No-one is safe from the vileness of James McAvoy’s loathsome cop Bruce Robertson in this dark tale of ambition, not even Robertson himself, as he claws his way towards the coveted role of detective inspector in a grubby Edinburgh. This is the same grotesque larger-than-life world as Irvine Welsh’s hit Trainspotting but without Danny Boyle’s pounding vibe and cool soundtrack.
McAvoy, in a bad suit, rolls up his acting sleeves to play a study in deviousness and perversion and he does it brilliantly with just enough charm and humour in his coke-and-sex-fuelled escapades to keep the audience, if not quite on his side, at least terrifyingly riding along shotgun. Director Jon S. Baird has him grinning into the camera as if issuing a dare to stick with him.
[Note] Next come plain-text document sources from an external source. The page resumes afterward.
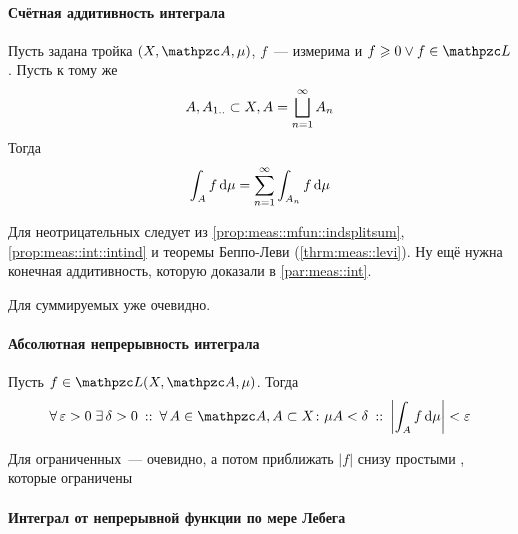 \documentclass[draft, timbord]{longnotes}
\begin{document}
\paragraph{Счётная аддитивность интеграла}
\begin{thrm}\label{thrm:meas::infadd}
  Пусть задана тройка $(X,\alg,\mu)$, $f$~--- измерима и $f \geqslant 0 \lor f \in \summb$. 
  Пусть к тому же 
  \[
    A, A_{1\mathbin{..}} \subset X, A = \bigsqcup_{n=1}^\infty A_n
  \]
  Тогда 
  \[
    \int _A f \, \mathrm{d} \mu = \sum_{n=1}^\infty \int _{A_n} f\, \mathrm{d} \mu 
  \]
\end{thrm}
\begin{tproof}
  Для неотрицательных следует из \ref{prop:meas::mfun::indsplitsum}, \ref{prop:meas::int::intind}
  и теоремы Беппо-Леви (\ref{thrm:meas::levi}). Ну ещё нужна конечная аддитивность, которую
  доказали в \ref{par:meas::int}.
  
  Для суммируемых уже очевидно.

\end{tproof}


\paragraph{Абсолютная непрерывность интеграла}
\begin{thrm}\label{thrm:meas::abscont}
  Пусть $f\in \summb(X,\alg,\mu)$. Тогда
  \[
    \forall\, \varepsilon > 0 \; \exists\, \delta > 0 \that \forall\, A \in \alg , A \subset X
    \colon \mu A < \delta \holds \left| \int_A f \, \del \mu \right| < \varepsilon 
  \]
\end{thrm}
\begin{tproof}
  Для ограниченных~--- очевидно, а потом приближать $|f|$ снизу простыми , которые ограничены
\end{tproof}

\paragraph{Интеграл от непрерывной функции по мере Лебега}
\label{par:meas::contint}
\end{document}
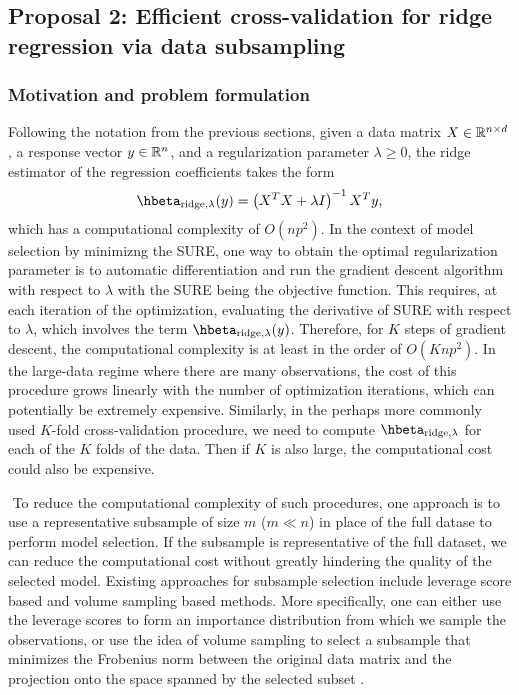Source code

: \pagebreak

\subsection{Proposal 2: Efficient cross-validation for ridge regression via data subsampling} %
\subsubsection{Motivation and problem formulation}
Following the notation from the previous sections, given a data matrix $X\in\mathbb{R}^{n\times d}$, a response vector $y\in\mathbb{R}^n$, and a regularization parameter $\lambda\geq0$, the ridge estimator of the regression coefficients takes the form
\[
\hbeta_{\text{ridge}, \lambda}(y) = \left( X^TX + \lambda I \right)^{-1}X^Ty,
\]
which has a computational complexity of $O(np^2)$. In the context of model selection by minimizng the SURE, one way to obtain the optimal regularization parameter is to automatic differentiation and run the gradient descent algorithm with respect to $\lambda$ with the SURE being the objective function. This requires, at each iteration of the optimization, evaluating the derivative of SURE with respect to $\lambda$, which involves the term $\hbeta_{\text{ridge}, \lambda}(y)$. Therefore, for $K$ steps of gradient descent, the computational complexity is at least in the order of $O(Knp^2)$. In the large-data regime where there are many observations, the cost of this procedure grows linearly with the number of optimization iterations, which can potentially be extremely expensive. Similarly, in the perhaps more commonly used $K$-fold cross-validation procedure, we need to compute $\hbeta_{\text{ridge}, \lambda}$ for each of the $K$ folds of the data. Then if $K$ is also large, the computational cost could also be expensive.

$ $\newline
To reduce the computational complexity of such procedures, one approach is to use a representative subsample of size $m$ ($m\ll n$) in place of the full datase to perform model selection. If the subsample is representative of the full dataset, we can reduce the computational cost without greatly hindering the quality of the selected model. Existing approaches for subsample selection include leverage score based and volume sampling based methods. More specifically, one can either use the leverage scores to form an importance distribution from which we sample the observations, or use the idea of volume sampling to select a subsample that minimizes the Frobenius norm between the original data matrix and the projection onto the space spanned by the selected subset \citep{ma2014statistical,avron2010blendenpik}.

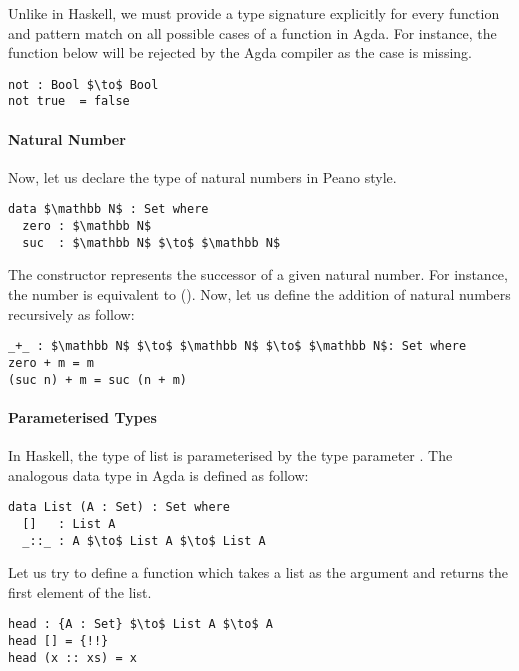 \par Unlike in Haskell, we must provide a type signature explicitly for every
function and pattern match on all possible cases of a function in
Agda. For instance, the function below will be rejected
by the Agda compiler as the case  is missing. 
\begin{lstlisting}[mathescape=true,xleftmargin=.3\textwidth]
not : Bool $\to$ Bool
not true  = false
\end{lstlisting}

\paragraph{Natural Number} Now, let us declare the type of natural
numbers in Peano style. 
\begin{lstlisting}[mathescape=true,xleftmargin=.3\textwidth]
data $\mathbb N$ : Set where
  zero : $\mathbb N$
  suc  : $\mathbb N$ $\to$ $\mathbb N$
\end{lstlisting} 

\par The constructor  represents the successor of a given
natural number. For instance, the number  is equivalent to
(). Now, let us define the addition of natural numbers recursively as follow:
\begin{lstlisting}[mathescape=true,xleftmargin=.3\textwidth]
_+_ : $\mathbb N$ $\to$ $\mathbb N$ $\to$ $\mathbb N$: Set where
zero + m = m
(suc n) + m = suc (n + m)
\end{lstlisting} 

\paragraph{Parameterised Types} In Haskell, the type of list \mb{[a]} is parameterised by the type
parameter . The analogous data type in Agda is defined as follow:
\begin{lstlisting}[mathescape=true,xleftmargin=.3\textwidth]
data List (A : Set) : Set where
  []   : List A
  _::_ : A $\to$ List A $\to$ List A
\end{lstlisting} 

\par Let us try to define a function which takes a
list as the argument and returns the first element of the list. 
\begin{lstlisting}[mathescape=true,xleftmargin=.3\textwidth]
head : {A : Set} $\to$ List A $\to$ A
head [] = {!!}
head (x :: xs) = x
\end{lstlisting} 

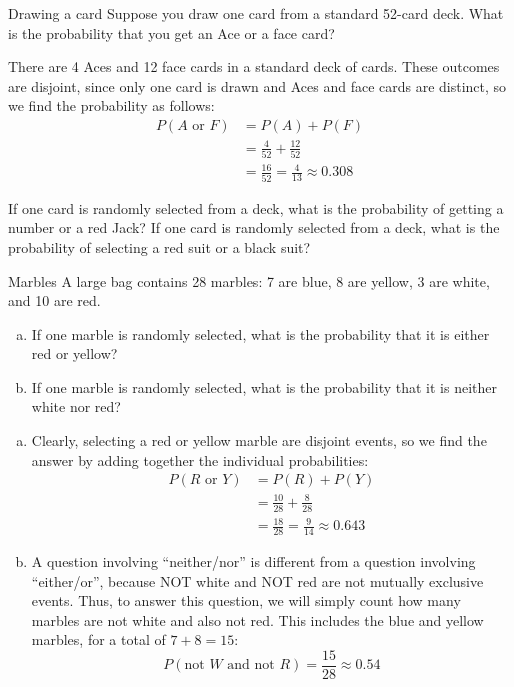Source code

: \begin{example}[https://www.youtube.com/watch?v=uD6AB7t_Das]{Drawing a card}
Suppose you draw one card from a standard 52-card deck. What is the probability that you get an Ace or a face card? 

\sol
There are 4 Aces and 12 face cards in a standard deck of cards. These outcomes are disjoint, since only one card is drawn and Aces and face cards are distinct, so we find the probability as follows:
\begin{align*}
P( A \mbox{ or } F ) &= P(A) + P(F)\\
&= \frac{4}{52} + \frac{12}{52}\\
&= \boxed{\frac{16}{52} = \frac{4}{13} \approx 0.308}
\end{align*}
\end{example}
\vfill

\begin{try}
If one card is randomly selected from a deck, what is the probability of getting a number or a red Jack? If one card is randomly selected from a deck, what is the probability of selecting a red suit or a black suit?
\end{try}
\vfill
\pagebreak

\begin{example}[https://www.youtube.com/watch?v=eS3h94W2Lnk]{Marbles}
A large bag contains 28 marbles: 7 are blue, 8 are yellow, 3 are white, and 10 are  red. 
\begin{enumerate}[(a)]
\item If one marble is randomly selected, what is the probability that it is either red or yellow?
\item If one marble is randomly selected, what is the probability that it is neither white nor red?
\end{enumerate}

\sol
\begin{enumerate}[(a)]
\item Clearly, selecting a red or yellow marble are disjoint events, so we find the answer by adding together the individual probabilities:
\begin{align*}
P( R \mbox{ or } Y ) &= P(R) + P(Y)\\
&= \frac{10}{28} + \frac{8}{28}\\
&= \boxed{\frac{18}{28} = \frac{9}{14} \approx 0.643}
\end{align*}
\item A question involving ``neither/nor'' is different from a question involving ``either/or'', because NOT white and NOT red are not mutually exclusive events.  Thus, to answer this question, we will simply count how many marbles are not white and also not red.  This includes the blue and yellow marbles, for a total of $7 + 8 = 15$:
\[P(\textrm{not } W \textrm{ and not } R) = \boxed{\dfrac{15}{28} \approx 0.54}\]
\end{enumerate}
\end{example}


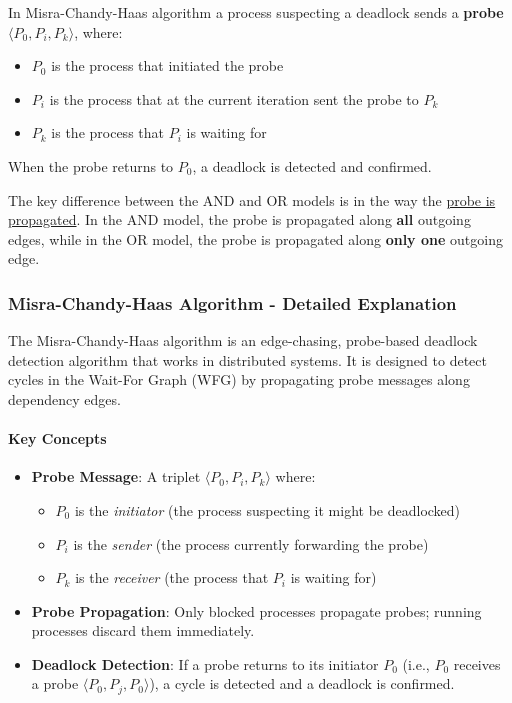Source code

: In Misra-Chandy-Haas algorithm a process suspecting a deadlock sends a \textbf{probe} $\langle P_0,P_i,P_k\rangle$, where:
\begin{itemize}
   \item $P_0$ is the process that initiated the probe
   \item $P_i$ is the process that at the current iteration sent the probe to $P_k$
   \item $P_k$ is the process that $P_i$ is waiting for
\end{itemize}
When the probe returns to $P_0$, a deadlock is detected and confirmed.

The key difference between the AND and OR models is in the way the \ul{probe is propagated}. In the AND model, the probe is propagated along \textbf{all} outgoing edges, while in the OR model, the probe is propagated along \textbf{only one} outgoing edge.

\subsubsection{Misra-Chandy-Haas Algorithm - Detailed Explanation}

The Misra-Chandy-Haas algorithm is an edge-chasing, probe-based deadlock detection algorithm that works in distributed systems. It is designed to detect cycles in the Wait-For Graph (WFG) by propagating probe messages along dependency edges.

\paragraph{Key Concepts}
\begin{itemize}
   \item \textbf{Probe Message}: A triplet $\langle P_0, P_i, P_k \rangle$ where:
   \begin{itemize}
      \item $P_0$ is the \textit{initiator} (the process suspecting it might be deadlocked)
      \item $P_i$ is the \textit{sender} (the process currently forwarding the probe)
      \item $P_k$ is the \textit{receiver} (the process that $P_i$ is waiting for)
   \end{itemize}
   \item \textbf{Probe Propagation}: Only blocked processes propagate probes; running processes discard them immediately.
   \item \textbf{Deadlock Detection}: If a probe returns to its initiator $P_0$ (i.e., $P_0$ receives a probe $\langle P_0, P_j, P_0 \rangle$), a cycle is detected and a deadlock is confirmed.
\end{itemize}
Solving a murder case soon becomes secondary to the points Robertson can score bringing down his fellow colleagues and his preoccupation with rogering every lassie who wanders on screen. Despite his despicableness, Robertson is fun company and there are some deliciously un-PC laughs. With wall-to-wall sex, drugs and violence the R18 rating is well earned. Don’t try sneaking the kids into this one.
Inevitably things start to go badly and the film shifts tone, revealing Robertson as not just a dirty bugger but a real psychopath with destructive hallucinations and a traumatic past. With that the fun drains away and what starts off as a swaggering dark comedy takes a very black turn indeed.